> **Task item**
Each record below should be returned word for word, with no pictures included.

(Dataset entries)
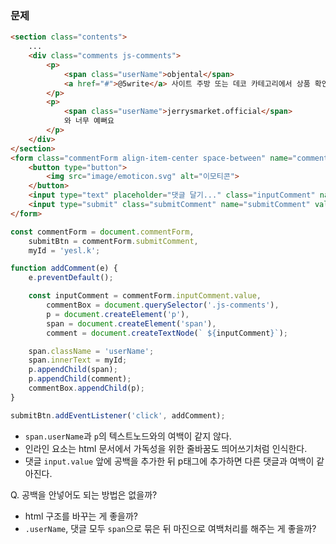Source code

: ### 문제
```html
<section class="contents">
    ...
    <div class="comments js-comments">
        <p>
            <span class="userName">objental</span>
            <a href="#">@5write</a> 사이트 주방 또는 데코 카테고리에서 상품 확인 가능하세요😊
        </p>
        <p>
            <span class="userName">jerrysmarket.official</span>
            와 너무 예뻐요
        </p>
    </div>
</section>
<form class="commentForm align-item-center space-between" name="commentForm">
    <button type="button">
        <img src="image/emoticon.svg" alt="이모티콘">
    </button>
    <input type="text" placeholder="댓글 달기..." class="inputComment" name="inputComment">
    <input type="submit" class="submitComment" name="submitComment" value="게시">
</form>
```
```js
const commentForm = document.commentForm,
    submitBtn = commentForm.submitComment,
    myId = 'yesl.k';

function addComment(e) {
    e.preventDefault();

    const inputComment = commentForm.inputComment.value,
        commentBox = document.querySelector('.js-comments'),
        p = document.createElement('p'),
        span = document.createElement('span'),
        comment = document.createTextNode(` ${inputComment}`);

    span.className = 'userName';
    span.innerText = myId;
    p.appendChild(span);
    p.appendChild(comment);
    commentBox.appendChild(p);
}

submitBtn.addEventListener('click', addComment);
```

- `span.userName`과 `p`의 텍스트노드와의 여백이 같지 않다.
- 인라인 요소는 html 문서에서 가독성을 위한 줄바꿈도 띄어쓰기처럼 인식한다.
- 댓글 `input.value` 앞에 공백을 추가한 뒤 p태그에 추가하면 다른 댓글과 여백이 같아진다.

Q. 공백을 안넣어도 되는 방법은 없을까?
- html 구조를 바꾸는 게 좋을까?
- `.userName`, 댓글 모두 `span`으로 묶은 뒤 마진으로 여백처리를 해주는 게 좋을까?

> **Written answer**
Source code

: ### 문제
```html
<section class="contents">
    ...
    <div class="comments js-comments">
        <p>
            <span class="userName">objental</span>
            <a href="#">@5write</a> 사이트 주방 또는 데코 카테고리에서 상품 확인 가능하세요😊
        </p>
        <p>
            <span class="userName">jerrysmarket.official</span>
            와 너무 예뻐요
        </p>
    </div>
</section>
<form class="commentForm align-item-center space-between" name="commentForm">
    <button type="button">
        <img src="image/emoticon.svg" alt="이모티콘">
    </button>
    <input type="text" placeholder="댓글 달기..." class="inputComment" name="inputComment">
    <input type="submit" class="submitComment" name="submitComment" value="게시">
</form>
```
```js
const commentForm = document.commentForm,
    submitBtn = commentForm.submitComment,
    myId = 'yesl.k';

function addComment(e) {
    e.preventDefault();

    const inputComment = commentForm.inputComment.value,
        commentBox = document.querySelector('.js-comments'),
        p = document.createElement('p'),
        span = document.createElement('span'),
        comment = document.createTextNode(` ${inputComment}`);

    span.className = 'userName';
    span.innerText = myId;
    p.appendChild(span);
    p.appendChild(comment);
    commentBox.appendChild(p);
}

submitBtn.addEventListener('click', addComment);
```

- `span.userName`과 `p`의 텍스트노드와의 여백이 같지 않다.
- 인라인 요소는 html 문서에서 가독성을 위한 줄바꿈도 띄어쓰기처럼 인식한다.
- 댓글 `input.value` 앞에 공백을 추가한 뒤 p태그에 추가하면 다른 댓글과 여백이 같아진다.

Q. 공백을 안넣어도 되는 방법은 없을까?
- html 구조를 바꾸는 게 좋을까?
- `.userName`, 댓글 모두 `span`으로 묶은 뒤 마진으로 여백처리를 해주는 게 좋을까?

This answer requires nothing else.